About China

Beijing Restaurant Review: Saigon Mama

By Thatsmags | 2016-12-30

In the words of rapper Christopher ‘Ludacris’ Bridges: Took yo mama nine months to make ya / Might as well shake what ya mama gave ya (‘Money Maker,’ Def Jam Records, 2006). Beijing restaurateur Kevin Chu is indeed shaking what his mother gave him.

As he should be. (Note: This is an extended metaphor. Kevin Chu does not, to our knowledge, dance for the affections of mid-00s rappers.) Because when it comes to Vietnamese food, Chu got it from his mama – and she can occasionally be spotted training cooks in his restaurant’s kitchen. But despite its name, Saigon Mama is no humble mom-and-pop shop. The Taikoo Li outlet is a sleek splash of bright colors and patterns.



Perhaps this is the first sign that Saigon Mama was imported from our equally sleek and splashy sister city to the south. Even in Shanghai, where quality Vietnamese options far outnumber those in Beijing, lines wrap around the block for Saigon Mama’s pho. So will lines form in Beijing? Quite possibly. While the capital excels in regional Chinese cuisine, pan-Asian fare is where it lacks. In short: There aren’t nearly enough Southeast Asian options in this city.

And Saigon Mama, well – it’s a solid option. Its expansive menu features generous portions of Vietnamese comfort food at bargain prices. Take the classic beef pho (RMB58), for example – a massive bowl of what is quite possibly the best pho we’ve had yet in Beijing. The Vietnamese spring rolls are bursting with fresh shrimp, and the fried egg rolls are close to perfect (RMB45).




As Bridges once said: Luda, I’m at the top of my game. Chu is too. The Vietnamese chicken salad is refreshing with house seafood dressing on top (RMB45), and the fish-tofu pancakes (RMB45) are a delightful snack to go along with all of the above.

There are some minor disappointments – the seafood soup (RMB68) underwhelms, while the banh mi (RMB55) is not for the faint of heart. And we mean this quite literally: You may experience an aneurysm after consuming all the banh mi’s pâté. The following is a sentence we never imagined we’d write: There is such a thing as too much pate.
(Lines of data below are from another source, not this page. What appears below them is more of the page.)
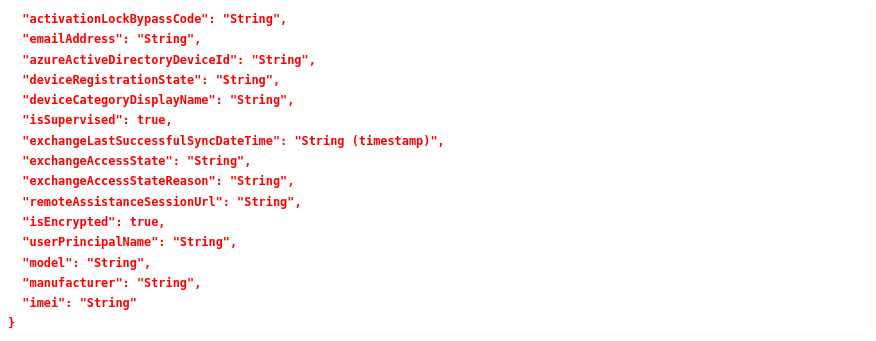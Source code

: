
 ```json
  "activationLockBypassCode": "String",
  "emailAddress": "String",
  "azureActiveDirectoryDeviceId": "String",
  "deviceRegistrationState": "String",
  "deviceCategoryDisplayName": "String",
  "isSupervised": true,
  "exchangeLastSuccessfulSyncDateTime": "String (timestamp)",
  "exchangeAccessState": "String",
  "exchangeAccessStateReason": "String",
  "remoteAssistanceSessionUrl": "String",
  "isEncrypted": true,
  "userPrincipalName": "String",
  "model": "String",
  "manufacturer": "String",
  "imei": "String"
}
```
This, however, is easily rectified. Just ask for less pâté.




Fortunately, you’ve got serious options to wash all that pâté down. The Vietnamese coffee is on-point, but we like the fresh coconut best. Trendy bottled coconut waters be damned.

Saigon Mama may not offer the same food authenticity as, say, actual Saigon would. But it’s pretty darn close. And with rockin' Northern Thai joint Cacha Cacha under construction until after Chinese New Year, Saigon Mama just might be the best option for Southeast Asian in town.

After all, Kevin's mama didn't raise no fool.